__WHAT YOU HAVE TO DO__: Lines with the word "scratch" are the answer; copy each of them from the data below.

[DATA SECTION Boundary: Start]

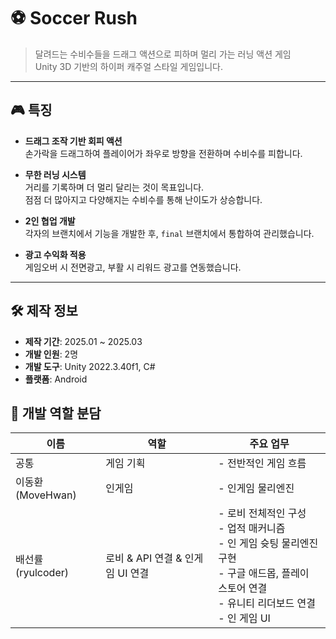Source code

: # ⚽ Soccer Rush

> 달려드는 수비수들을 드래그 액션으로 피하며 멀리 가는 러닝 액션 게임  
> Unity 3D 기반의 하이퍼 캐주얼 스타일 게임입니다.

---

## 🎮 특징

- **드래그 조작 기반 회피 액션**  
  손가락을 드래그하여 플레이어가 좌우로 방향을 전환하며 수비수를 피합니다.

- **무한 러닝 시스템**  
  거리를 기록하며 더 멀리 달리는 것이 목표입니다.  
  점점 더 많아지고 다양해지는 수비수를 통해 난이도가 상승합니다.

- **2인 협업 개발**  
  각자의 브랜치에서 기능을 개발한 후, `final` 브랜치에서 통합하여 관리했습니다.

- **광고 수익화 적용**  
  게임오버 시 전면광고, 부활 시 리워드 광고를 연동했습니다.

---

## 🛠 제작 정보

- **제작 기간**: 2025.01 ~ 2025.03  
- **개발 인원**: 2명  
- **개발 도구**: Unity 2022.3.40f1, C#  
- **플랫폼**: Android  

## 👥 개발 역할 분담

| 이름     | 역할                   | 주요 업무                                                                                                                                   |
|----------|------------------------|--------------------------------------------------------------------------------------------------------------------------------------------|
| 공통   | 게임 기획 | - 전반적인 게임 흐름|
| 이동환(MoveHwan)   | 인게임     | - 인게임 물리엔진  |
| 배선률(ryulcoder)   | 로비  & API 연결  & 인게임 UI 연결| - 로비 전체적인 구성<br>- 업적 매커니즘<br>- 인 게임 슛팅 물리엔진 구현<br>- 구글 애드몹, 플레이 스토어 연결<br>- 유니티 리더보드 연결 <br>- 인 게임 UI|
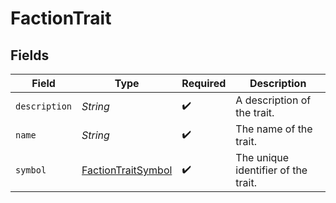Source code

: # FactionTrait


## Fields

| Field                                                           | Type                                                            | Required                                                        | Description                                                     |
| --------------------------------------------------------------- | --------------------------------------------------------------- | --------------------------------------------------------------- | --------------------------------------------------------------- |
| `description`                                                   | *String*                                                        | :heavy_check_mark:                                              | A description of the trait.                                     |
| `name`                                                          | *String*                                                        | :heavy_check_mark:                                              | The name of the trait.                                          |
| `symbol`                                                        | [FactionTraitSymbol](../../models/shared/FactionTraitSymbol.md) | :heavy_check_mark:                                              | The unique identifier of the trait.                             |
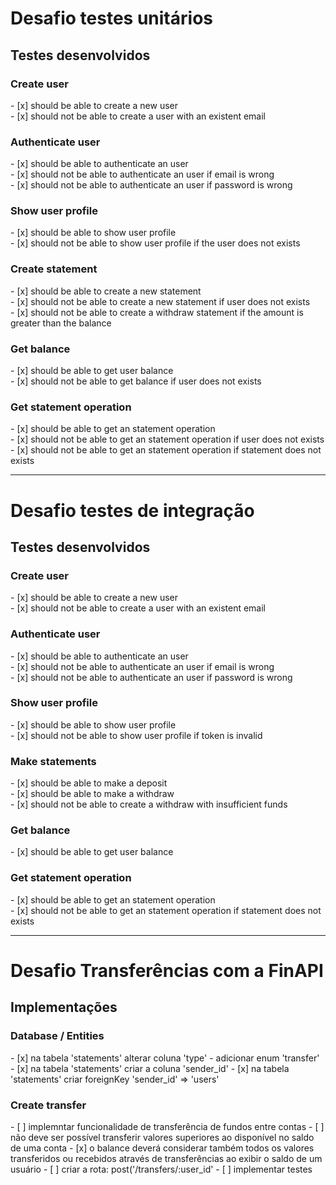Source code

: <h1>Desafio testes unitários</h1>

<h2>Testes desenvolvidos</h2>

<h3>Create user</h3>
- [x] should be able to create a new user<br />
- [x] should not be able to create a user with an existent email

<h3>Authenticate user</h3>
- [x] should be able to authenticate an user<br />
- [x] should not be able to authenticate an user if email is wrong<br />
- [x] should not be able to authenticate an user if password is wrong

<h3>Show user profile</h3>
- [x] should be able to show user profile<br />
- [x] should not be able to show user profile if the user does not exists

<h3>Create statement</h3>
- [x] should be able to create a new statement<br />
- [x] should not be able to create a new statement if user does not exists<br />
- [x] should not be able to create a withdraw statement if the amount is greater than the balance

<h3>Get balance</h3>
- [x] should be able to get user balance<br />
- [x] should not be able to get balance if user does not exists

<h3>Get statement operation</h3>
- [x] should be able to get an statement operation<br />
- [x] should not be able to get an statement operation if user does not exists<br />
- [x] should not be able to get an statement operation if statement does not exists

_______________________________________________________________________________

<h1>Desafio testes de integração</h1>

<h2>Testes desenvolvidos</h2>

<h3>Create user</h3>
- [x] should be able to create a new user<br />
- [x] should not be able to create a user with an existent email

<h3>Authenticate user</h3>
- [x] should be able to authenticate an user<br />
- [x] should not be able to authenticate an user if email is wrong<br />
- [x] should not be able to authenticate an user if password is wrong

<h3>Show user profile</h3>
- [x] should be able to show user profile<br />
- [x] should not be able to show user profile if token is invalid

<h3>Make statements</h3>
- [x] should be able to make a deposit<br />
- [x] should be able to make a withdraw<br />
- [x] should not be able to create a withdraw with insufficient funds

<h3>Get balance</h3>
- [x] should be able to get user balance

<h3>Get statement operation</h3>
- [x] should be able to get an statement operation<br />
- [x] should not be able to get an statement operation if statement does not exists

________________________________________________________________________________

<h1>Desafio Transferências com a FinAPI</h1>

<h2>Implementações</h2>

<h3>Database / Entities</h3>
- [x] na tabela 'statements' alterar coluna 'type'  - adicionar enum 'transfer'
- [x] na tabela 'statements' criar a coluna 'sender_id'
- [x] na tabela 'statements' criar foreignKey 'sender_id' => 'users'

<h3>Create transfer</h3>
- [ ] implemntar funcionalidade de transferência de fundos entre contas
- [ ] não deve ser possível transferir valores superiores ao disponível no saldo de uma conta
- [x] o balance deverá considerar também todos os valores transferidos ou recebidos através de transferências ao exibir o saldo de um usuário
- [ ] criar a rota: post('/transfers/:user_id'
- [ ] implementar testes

[DATA SECTION Boundary: End]
[DATA SECTION Boundary: Start]

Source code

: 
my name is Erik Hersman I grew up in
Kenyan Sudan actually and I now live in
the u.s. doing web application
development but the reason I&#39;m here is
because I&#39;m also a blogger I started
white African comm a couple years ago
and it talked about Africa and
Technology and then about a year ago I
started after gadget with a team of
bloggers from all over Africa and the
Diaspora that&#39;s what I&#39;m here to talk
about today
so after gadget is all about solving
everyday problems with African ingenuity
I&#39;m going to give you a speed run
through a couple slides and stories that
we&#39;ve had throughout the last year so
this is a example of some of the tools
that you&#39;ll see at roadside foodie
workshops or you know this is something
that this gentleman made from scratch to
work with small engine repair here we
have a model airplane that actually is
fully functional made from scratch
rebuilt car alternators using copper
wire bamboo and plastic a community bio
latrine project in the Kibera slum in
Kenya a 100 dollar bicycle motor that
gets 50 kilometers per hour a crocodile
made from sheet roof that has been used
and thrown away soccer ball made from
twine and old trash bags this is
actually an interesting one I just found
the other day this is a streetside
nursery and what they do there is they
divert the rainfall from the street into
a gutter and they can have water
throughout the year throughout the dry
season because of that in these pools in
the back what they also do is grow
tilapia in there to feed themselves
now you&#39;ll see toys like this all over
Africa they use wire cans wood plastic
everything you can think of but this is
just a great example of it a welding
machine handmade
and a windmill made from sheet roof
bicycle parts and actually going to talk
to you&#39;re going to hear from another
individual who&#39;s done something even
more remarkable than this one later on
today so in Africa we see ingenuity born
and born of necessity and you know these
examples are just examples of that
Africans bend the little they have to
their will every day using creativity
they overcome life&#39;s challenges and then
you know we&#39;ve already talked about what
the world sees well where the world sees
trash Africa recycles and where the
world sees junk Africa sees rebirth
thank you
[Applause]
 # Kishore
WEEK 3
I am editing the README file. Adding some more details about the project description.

[DATA SECTION Boundary: End]
[DATA SECTION Boundary: Start]

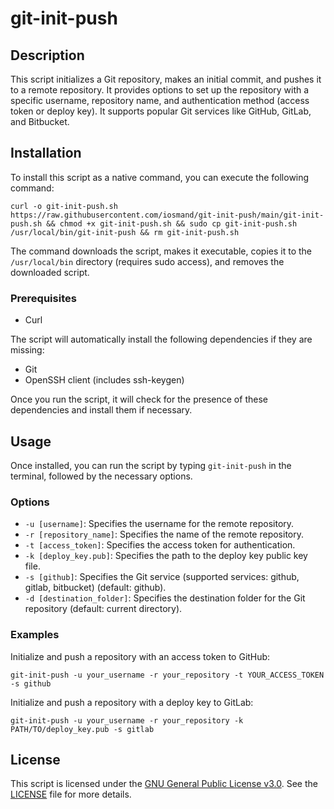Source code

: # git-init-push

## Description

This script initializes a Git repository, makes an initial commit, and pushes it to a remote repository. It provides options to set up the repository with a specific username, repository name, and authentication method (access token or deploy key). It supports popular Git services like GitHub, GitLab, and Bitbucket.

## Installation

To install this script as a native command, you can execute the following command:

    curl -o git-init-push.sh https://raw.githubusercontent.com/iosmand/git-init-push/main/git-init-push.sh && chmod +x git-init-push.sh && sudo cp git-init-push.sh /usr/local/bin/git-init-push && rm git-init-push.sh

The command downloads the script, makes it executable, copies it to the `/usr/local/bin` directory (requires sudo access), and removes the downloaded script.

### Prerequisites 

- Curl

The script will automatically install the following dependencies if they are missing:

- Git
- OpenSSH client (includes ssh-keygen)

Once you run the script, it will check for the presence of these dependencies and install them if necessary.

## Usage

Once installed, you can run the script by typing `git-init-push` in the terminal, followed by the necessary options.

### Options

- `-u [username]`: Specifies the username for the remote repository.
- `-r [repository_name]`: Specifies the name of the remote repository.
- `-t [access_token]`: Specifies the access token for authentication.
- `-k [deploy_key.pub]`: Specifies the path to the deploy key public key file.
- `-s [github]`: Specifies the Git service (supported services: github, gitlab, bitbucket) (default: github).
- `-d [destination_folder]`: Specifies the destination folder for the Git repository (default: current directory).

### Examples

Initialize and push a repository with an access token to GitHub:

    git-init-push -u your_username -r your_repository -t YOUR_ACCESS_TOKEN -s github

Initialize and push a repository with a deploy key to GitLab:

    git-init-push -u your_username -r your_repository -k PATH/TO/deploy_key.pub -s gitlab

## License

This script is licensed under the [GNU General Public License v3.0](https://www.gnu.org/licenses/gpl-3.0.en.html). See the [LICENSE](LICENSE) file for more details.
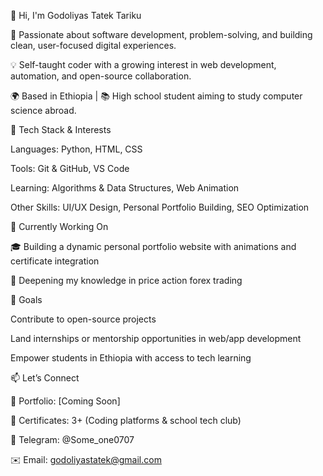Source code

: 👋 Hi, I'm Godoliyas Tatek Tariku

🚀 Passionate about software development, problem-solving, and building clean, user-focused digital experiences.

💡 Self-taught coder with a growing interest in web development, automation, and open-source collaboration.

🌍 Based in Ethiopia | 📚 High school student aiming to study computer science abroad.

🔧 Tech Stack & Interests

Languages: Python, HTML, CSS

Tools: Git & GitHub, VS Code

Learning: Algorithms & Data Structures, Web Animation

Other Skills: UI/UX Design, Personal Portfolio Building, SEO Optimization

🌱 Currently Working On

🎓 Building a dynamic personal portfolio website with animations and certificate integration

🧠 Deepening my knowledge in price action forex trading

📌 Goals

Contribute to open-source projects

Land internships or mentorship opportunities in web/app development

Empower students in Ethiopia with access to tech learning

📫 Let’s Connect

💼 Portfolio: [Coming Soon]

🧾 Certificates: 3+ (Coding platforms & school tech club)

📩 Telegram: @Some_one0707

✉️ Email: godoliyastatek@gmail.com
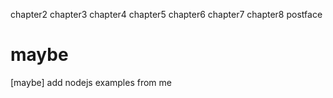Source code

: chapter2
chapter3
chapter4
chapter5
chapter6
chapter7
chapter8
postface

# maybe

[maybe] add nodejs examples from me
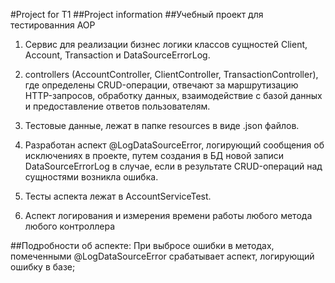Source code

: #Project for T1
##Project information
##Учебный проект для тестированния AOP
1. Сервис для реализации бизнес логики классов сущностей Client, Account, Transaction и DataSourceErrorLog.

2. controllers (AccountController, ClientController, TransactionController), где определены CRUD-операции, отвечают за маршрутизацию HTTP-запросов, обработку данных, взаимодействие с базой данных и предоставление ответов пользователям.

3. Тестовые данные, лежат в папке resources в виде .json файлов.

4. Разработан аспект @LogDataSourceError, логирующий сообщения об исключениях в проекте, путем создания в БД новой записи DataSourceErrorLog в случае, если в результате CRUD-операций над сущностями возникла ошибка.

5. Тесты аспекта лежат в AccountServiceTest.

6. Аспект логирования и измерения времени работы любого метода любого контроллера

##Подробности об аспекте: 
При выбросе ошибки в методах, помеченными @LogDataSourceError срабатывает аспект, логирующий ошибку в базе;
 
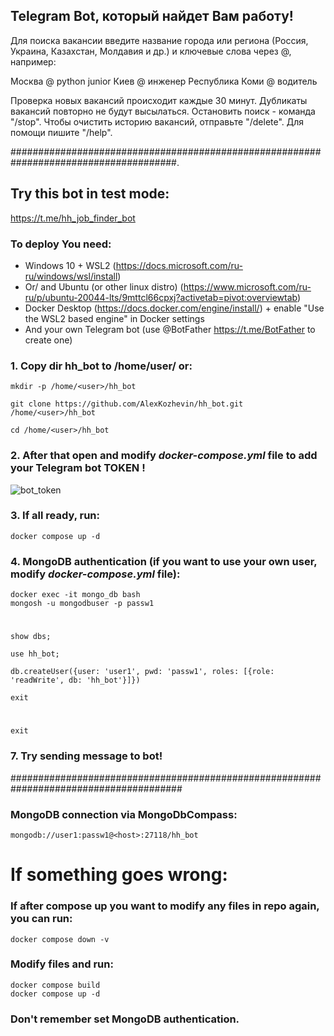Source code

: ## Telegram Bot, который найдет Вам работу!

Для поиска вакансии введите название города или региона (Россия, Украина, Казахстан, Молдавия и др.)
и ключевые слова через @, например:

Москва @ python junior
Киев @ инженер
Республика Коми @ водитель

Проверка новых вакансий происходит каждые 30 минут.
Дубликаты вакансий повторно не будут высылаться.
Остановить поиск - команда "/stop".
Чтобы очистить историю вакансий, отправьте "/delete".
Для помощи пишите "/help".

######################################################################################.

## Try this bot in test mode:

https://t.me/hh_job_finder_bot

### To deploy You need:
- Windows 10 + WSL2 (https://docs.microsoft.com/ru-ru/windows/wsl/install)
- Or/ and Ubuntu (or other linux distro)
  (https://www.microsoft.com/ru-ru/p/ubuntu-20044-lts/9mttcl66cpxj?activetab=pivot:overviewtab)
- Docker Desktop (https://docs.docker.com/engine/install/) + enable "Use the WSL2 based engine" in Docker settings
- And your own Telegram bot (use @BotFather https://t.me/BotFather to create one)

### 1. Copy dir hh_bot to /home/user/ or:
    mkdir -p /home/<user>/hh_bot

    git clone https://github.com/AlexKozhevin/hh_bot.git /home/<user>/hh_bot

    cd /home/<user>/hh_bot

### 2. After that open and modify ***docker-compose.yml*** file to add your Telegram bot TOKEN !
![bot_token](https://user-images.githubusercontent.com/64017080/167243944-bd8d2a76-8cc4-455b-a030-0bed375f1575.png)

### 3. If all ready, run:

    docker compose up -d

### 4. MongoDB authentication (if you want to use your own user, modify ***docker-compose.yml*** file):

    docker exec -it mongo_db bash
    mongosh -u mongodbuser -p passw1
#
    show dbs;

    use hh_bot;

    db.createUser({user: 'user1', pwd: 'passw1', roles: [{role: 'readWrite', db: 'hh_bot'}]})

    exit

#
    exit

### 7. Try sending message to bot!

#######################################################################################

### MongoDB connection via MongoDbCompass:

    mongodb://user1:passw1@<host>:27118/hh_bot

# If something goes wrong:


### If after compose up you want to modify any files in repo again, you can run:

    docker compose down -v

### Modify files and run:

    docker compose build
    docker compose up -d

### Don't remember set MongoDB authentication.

[DATA SECTION Boundary: End]

__THE COMPLETED TASK__:
that this gentleman made from scratch to
fully functional made from scratch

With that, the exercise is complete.